If the patient is elderly, this may or may not be possible, it may well be when the patient stands up, they are dizzy, so you may have to compromise, but 140 is a reasonable target, or slightly below for an elderly patient. The pharmaceutical industry has provided us with maybe 300 medicines for high blood pressure, maybe 300, so this is every bit as daunting for you as prescribing oral contraceptives is for me. So I am going to try to distill this into something manageable, these are the categories of antihypertensive agents. Fortunately, you don’t have to know all of that. What this slide shows is that all of the classes of antihypertensive agents, diuretics, alpha blockers, beta blockers, calcium channel blockers, and ACE inhibitors all lower blood pressure at starting doses exactly the same amount, they re all equally effective. Quality of life, impact of these drugs on how the patient perceives their life. Bottom line of this slide, all the same. Patient’s on diuretics do not feel quality of life any worse than patient’s on alpha blockers or beta blockers or calcium channel blockers, so that’s point two.

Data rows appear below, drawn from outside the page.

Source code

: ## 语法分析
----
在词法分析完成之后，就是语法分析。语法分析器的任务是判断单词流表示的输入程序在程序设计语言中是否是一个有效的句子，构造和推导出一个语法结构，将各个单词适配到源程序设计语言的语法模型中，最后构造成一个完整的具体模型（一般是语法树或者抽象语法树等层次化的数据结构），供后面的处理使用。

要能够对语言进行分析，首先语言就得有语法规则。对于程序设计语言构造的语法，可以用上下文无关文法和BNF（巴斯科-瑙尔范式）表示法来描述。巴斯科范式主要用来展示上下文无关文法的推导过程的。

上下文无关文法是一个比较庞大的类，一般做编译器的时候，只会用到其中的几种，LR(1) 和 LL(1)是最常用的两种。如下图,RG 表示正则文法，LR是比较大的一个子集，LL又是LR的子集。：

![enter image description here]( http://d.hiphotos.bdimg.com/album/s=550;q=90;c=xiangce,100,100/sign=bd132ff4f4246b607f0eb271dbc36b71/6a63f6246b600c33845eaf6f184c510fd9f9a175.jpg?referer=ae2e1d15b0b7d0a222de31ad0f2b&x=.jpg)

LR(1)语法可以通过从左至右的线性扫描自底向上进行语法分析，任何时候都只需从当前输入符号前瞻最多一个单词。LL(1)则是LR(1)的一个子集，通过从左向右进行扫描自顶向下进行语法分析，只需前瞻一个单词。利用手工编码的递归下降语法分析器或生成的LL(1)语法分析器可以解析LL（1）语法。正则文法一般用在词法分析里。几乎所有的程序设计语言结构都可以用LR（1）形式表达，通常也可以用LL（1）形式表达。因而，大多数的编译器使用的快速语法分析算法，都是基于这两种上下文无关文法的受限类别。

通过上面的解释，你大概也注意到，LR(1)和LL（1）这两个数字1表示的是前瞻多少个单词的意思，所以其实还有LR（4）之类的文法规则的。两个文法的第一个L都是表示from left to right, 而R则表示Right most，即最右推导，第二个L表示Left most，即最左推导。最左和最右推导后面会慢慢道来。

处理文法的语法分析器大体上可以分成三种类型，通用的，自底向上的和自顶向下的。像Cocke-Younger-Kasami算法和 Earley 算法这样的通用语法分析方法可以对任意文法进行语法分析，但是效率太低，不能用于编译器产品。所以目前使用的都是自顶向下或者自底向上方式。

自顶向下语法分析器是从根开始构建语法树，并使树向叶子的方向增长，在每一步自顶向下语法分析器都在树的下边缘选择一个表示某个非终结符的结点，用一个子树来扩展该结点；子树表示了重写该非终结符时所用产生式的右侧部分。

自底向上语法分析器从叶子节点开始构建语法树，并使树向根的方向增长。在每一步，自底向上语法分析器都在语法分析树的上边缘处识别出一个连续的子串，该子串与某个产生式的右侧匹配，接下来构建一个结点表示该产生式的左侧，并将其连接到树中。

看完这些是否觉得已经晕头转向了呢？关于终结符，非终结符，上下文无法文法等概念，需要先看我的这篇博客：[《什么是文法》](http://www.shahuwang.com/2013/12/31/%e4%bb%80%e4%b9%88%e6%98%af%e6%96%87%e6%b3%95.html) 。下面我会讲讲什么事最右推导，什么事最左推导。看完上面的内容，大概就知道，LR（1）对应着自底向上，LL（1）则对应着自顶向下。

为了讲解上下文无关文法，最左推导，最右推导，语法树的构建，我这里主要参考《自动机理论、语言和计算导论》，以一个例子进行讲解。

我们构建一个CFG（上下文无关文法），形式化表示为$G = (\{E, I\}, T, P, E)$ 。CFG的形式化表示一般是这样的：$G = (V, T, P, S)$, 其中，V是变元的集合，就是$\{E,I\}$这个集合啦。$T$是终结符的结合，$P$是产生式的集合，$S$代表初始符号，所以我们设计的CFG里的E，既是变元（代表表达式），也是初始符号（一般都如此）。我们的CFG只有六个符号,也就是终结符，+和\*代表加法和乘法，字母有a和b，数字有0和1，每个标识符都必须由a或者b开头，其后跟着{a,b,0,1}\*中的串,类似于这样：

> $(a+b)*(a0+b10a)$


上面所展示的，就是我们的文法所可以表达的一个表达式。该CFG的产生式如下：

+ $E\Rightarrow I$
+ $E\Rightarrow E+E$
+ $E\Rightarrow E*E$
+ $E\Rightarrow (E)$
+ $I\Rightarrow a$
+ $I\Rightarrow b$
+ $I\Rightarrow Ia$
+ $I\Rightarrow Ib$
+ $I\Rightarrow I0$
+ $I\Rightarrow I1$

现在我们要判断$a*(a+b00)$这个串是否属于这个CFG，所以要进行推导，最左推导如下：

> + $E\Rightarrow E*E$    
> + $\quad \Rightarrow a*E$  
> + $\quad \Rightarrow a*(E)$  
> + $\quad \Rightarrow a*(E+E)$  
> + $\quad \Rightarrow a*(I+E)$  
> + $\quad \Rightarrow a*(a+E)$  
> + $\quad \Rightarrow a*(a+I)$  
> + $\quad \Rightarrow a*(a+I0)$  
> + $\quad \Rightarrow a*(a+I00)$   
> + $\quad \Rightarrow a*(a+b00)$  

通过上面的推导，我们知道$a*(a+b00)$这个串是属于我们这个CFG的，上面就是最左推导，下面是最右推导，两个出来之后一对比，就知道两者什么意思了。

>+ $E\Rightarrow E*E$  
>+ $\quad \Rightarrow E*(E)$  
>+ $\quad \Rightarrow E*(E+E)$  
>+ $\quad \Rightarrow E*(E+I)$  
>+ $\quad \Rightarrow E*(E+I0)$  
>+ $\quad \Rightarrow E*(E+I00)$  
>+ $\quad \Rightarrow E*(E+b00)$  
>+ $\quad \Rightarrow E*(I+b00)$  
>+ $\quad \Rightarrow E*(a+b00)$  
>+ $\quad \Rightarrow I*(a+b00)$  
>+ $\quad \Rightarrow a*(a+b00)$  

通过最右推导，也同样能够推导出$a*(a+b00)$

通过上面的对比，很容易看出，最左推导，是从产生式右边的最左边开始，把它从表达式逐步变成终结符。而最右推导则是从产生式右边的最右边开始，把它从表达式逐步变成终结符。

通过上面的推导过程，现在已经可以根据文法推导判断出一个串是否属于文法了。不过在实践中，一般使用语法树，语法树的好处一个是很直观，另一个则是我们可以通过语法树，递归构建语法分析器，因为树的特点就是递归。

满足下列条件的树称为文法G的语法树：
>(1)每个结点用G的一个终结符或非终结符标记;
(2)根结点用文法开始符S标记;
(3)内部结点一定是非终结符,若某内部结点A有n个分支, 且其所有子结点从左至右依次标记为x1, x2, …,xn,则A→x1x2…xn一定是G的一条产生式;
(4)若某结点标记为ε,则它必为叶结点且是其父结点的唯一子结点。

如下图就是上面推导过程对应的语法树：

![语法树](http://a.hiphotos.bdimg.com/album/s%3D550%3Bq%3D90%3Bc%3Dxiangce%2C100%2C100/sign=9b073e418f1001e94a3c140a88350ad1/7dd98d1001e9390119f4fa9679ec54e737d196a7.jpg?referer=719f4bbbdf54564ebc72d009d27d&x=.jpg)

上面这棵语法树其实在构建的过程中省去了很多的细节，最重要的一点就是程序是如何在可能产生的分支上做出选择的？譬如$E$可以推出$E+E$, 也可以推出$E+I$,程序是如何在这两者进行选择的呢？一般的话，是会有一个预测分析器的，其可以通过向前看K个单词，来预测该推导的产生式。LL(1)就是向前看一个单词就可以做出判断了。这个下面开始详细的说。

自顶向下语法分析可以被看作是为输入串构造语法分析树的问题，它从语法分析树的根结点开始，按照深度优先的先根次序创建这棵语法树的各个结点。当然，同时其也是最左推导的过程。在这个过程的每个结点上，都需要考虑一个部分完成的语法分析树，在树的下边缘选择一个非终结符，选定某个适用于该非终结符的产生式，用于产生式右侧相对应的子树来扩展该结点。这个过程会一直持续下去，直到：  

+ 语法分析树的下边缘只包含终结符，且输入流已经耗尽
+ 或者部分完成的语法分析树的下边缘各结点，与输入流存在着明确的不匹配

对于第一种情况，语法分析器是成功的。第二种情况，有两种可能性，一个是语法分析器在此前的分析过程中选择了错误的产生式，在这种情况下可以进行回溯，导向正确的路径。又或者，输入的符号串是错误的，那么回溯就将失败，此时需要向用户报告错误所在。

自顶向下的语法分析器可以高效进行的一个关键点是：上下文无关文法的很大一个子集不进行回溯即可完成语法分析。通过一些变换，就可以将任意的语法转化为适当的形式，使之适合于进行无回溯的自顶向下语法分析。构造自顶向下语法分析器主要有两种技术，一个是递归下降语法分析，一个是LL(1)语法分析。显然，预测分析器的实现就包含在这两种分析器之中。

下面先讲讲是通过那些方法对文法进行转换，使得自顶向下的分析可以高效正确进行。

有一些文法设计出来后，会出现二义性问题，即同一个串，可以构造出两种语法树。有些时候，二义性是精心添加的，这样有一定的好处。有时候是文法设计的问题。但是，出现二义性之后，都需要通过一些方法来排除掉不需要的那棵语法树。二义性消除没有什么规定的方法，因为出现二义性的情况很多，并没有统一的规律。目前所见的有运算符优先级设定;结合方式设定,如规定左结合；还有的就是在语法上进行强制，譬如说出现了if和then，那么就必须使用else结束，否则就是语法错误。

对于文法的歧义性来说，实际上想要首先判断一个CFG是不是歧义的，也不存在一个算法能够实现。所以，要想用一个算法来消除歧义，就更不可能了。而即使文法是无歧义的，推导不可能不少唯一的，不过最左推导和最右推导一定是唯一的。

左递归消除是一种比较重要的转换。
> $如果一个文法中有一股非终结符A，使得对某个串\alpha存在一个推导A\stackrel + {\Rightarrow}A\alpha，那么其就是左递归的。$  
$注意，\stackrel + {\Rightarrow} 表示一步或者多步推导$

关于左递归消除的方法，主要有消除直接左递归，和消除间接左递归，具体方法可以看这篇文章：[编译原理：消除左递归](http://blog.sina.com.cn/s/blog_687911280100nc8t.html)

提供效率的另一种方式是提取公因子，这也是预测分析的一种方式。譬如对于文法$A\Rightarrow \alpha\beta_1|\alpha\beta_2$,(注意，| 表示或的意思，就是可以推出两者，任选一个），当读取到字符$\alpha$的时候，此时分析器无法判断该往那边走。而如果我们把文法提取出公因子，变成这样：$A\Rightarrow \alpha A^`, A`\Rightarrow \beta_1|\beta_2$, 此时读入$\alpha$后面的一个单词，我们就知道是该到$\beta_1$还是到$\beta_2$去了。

Point three is, the cost, and this is a major differentiator of the classes of antihypertensives, diuretics are down here at the bottom, generic hydrochlorothiazide, $8.00 a month to the patient and if you choose to give the patient what the drug reps are trying to sell you, then you can get the patient to spend $40.00 a month instead of $100.00 a year they will be spending $500.00 or $600.00 a year for the same degree of blood pressure lowering effect and the same impact on their quality of life, and the vast majority of the data that we have about the benefit of antihypertensives is in diuretics and beta blockers. All you need to know is about diuretics and beta blockers.